An experimental study of the temporary plugging mechanisms of rough fractures in hot dry rocks under a high temperature

Abstract

The temporary plugging and diverting fracturing (TPDF) technique is important for improving the production capacity of hot dry rock (HDR) reservoirs. The key to this technique is to form effective plugged layers in existing fractures. However, HDR reservoirs have a high temperature, high pressure, and tight rocks. Accordingly, temporary plugging agents (TPAs) deliver different plugging performances for HDR fractures and conventional tight reservoirs. To investigate the plugging mechanisms of TPAs for rough fractures in HDRs, this study first reconstructed the physical models of rough fractures in HDRs using the computed tomography (CT) and 3D printing techniques.
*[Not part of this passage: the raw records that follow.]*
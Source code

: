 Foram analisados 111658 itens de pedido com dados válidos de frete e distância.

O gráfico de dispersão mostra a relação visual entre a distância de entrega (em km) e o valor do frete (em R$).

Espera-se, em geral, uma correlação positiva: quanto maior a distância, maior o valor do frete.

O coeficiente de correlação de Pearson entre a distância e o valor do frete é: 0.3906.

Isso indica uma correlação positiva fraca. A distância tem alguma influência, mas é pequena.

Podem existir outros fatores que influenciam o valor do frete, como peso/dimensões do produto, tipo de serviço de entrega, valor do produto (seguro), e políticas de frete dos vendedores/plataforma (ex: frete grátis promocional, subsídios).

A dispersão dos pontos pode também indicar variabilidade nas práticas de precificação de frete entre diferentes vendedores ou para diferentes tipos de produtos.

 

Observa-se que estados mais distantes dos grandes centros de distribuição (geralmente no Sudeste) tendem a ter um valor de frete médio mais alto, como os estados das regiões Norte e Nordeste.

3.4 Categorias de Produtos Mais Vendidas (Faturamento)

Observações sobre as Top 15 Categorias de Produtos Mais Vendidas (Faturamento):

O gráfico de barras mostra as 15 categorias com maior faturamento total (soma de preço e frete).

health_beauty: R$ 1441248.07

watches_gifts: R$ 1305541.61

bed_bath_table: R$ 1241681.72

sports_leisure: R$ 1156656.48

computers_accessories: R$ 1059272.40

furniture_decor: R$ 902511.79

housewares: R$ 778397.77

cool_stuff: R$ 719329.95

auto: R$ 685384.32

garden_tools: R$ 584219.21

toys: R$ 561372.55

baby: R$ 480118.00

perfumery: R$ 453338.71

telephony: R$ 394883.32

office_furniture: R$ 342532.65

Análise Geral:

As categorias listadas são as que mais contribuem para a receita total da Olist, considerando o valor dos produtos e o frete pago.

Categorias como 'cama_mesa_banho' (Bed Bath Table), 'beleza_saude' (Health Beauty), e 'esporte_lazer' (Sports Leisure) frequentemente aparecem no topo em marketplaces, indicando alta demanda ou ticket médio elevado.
Second, it proposed a computational method of fracture surface roughness based on the joint roughness coefficient (JRC) theory. Using this method, the surface roughness of the physical models was calculated and then compared with the rock roughness spectra recommended by the International Society for Rock Mechanics and Rock Engineering (ISRM). Third, with the aid of the temporary plugging characteristic experimental system, this study designed and conducted temporary plugging characteristic experiments on rough fractures in HDRs under a high temperature. Last, this study analyzed the influences of different factors, including fracture surface roughness and the particle concentration and type of TPAs, on the fracture plugging efficiency under a high temperature. The results of this study are as follows: Under the same conditions, the temporary plugging efficiency for fractures in HDRs increased by 67.6% when the fracture surface roughness increased by 10.44; the amount of the required TPA mixture increased by 82.5% when the temperature doubled in value, and the optimal particle concentration of TPAs was 1.5% in this experiment. These results can be used as a reference for the hydraulic fracturing of HDRs.